(Exercise requirements)
The number of lines with the string "Filter" in the listing below is all that should be reported.

(Task input)
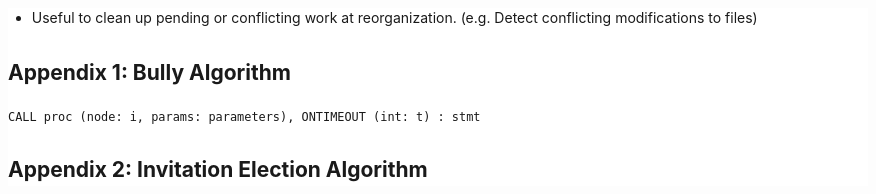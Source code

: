   - Useful to clean up pending or conflicting work at reorganization. (e.g. Detect conflicting modifications to files)



## Appendix 1: Bully Algorithm

```Fortran
CALL proc (node: i, params: parameters), ONTIMEOUT (int: t) : stmt
```





## Appendix 2: Invitation Election Algorithm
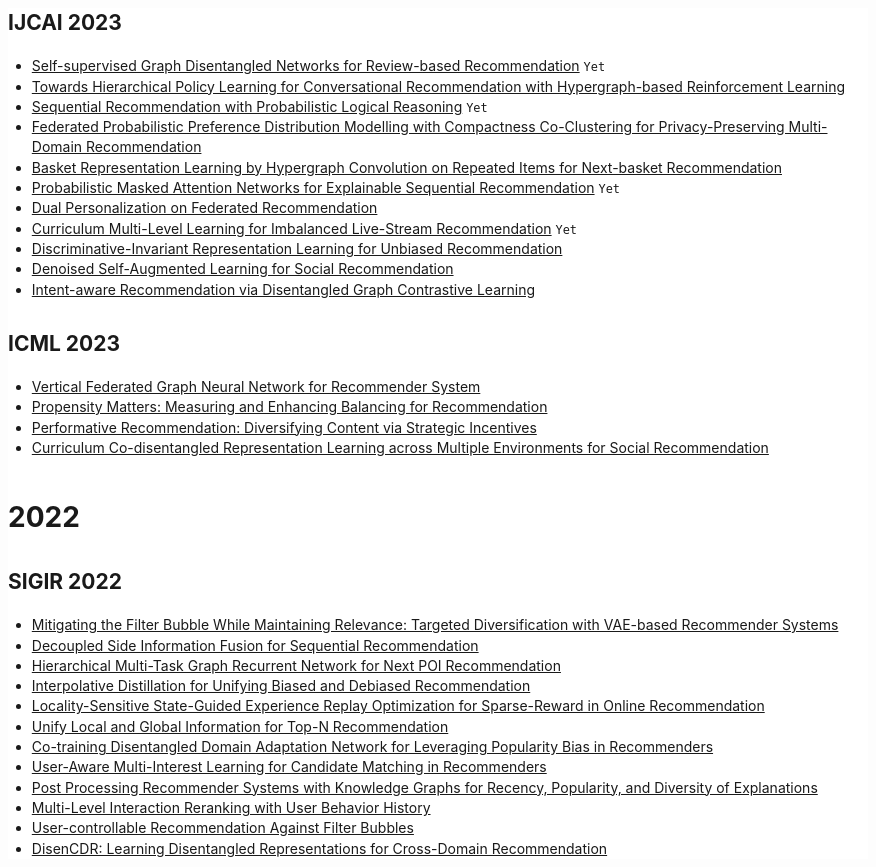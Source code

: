
## IJCAI 2023

- [Self-supervised Graph Disentangled Networks for Review-based Recommendation]() `Yet`
- [Towards Hierarchical Policy Learning for Conversational Recommendation with Hypergraph-based Reinforcement Learning](https://arxiv.org/pdf/2305.02575.pdf)
- [Sequential Recommendation with Probabilistic Logical Reasoning]() `Yet`
- [Federated Probabilistic Preference Distribution Modelling with Compactness Co-Clustering for Privacy-Preserving Multi-Domain Recommendation](https://www.ijcai.org/proceedings/2023/0245.pdf)
- [Basket Representation Learning by Hypergraph Convolution on Repeated Items for Next-basket Recommendation](https://www.ijcai.org/proceedings/2023/0268.pdf)
- [Probabilistic Masked Attention Networks for Explainable Sequential Recommendation]() `Yet`
- [Dual Personalization on Federated Recommendation](https://arxiv.org/pdf/2301.08143.pdf)
- [Curriculum Multi-Level Learning for Imbalanced Live-Stream Recommendation]() `Yet`
- [Discriminative-Invariant Representation Learning for Unbiased Recommendation](https://jiawei-chen.github.io/paper/DIRL.pdf)
- [Denoised Self-Augmented Learning for Social Recommendation](https://arxiv.org/pdf/2305.12685.pdf)
- [Intent-aware Recommendation via Disentangled Graph Contrastive Learning](https://www.ijcai.org/proceedings/2023/0260.pdf)


## ICML 2023

- [Vertical Federated Graph Neural Network for Recommender System](https://proceedings.mlr.press/v202/mai23b/mai23b.pdf)
- [Propensity Matters: Measuring and Enhancing Balancing for Recommendation](https://proceedings.mlr.press/v202/li23ah/li23ah.pdf)
- [Performative Recommendation: Diversifying Content via Strategic Incentives](https://proceedings.mlr.press/v202/eilat23a/eilat23a.pdf)
- [Curriculum Co-disentangled Representation Learning across Multiple Environments for Social Recommendation](https://proceedings.mlr.press/v202/wang23z/wang23z.pdf)


# 2022

## SIGIR 2022

- [Mitigating the Filter Bubble While Maintaining Relevance: Targeted Diversification with VAE-based Recommender Systems](https://dl.acm.org/doi/pdf/10.1145/3477495.3531890)
- [Decoupled Side Information Fusion for Sequential Recommendation](https://arxiv.org/pdf/2204.11046.pdf)
- [Hierarchical Multi-Task Graph Recurrent Network for Next POI Recommendation](https://bhooi.github.io/papers/hmt_sigir22.pdf)
- [Interpolative Distillation for Unifying Biased and Debiased Recommendation](https://web.archive.org/web/20220711205133id_/https://dl.acm.org/doi/pdf/10.1145/3477495.3532002)
- [Locality-Sensitive State-Guided Experience Replay Optimization for Sparse-Reward in Online Recommendation](https://cseweb.ucsd.edu/~jmcauley/pdfs/sigir22b.pdf)
- [Unify Local and Global Information for Top-N Recommendation](https://dl.acm.org/doi/pdf/10.1145/3477495.3532070?casa_token=7E2av5uAJSoAAAAA:xeCcuNyXZ94_gP1AaGZRkLSEE2vsyTXYq_9D1oUDYZ3e2nh5ZwBtQBLDC3_QjdBI9U-2T_82tVBo7Q)
- [Co-training Disentangled Domain Adaptation Network for Leveraging Popularity Bias in Recommenders](https://web.archive.org/web/20220709074001id_/https://dl.acm.org/doi/pdf/10.1145/3477495.3531952)
- [User-Aware Multi-Interest Learning for Candidate Matching in Recommenders](https://dl.acm.org/doi/pdf/10.1145/3477495.3532073)
- [Post Processing Recommender Systems with Knowledge Graphs for Recency, Popularity, and Diversity of Explanations](https://arxiv.org/pdf/2204.11241.pdf)
- [Multi-Level Interaction Reranking with User Behavior History](https://arxiv.org/pdf/2204.09370.pdf)
- [User-controllable Recommendation Against Filter Bubbles](https://arxiv.org/pdf/2204.13844.pdf)
- [DisenCDR: Learning Disentangled Representations for Cross-Domain Recommendation](https://dl.acm.org/doi/pdf/10.1145/3477495.3531967)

(Result for this exercise)
2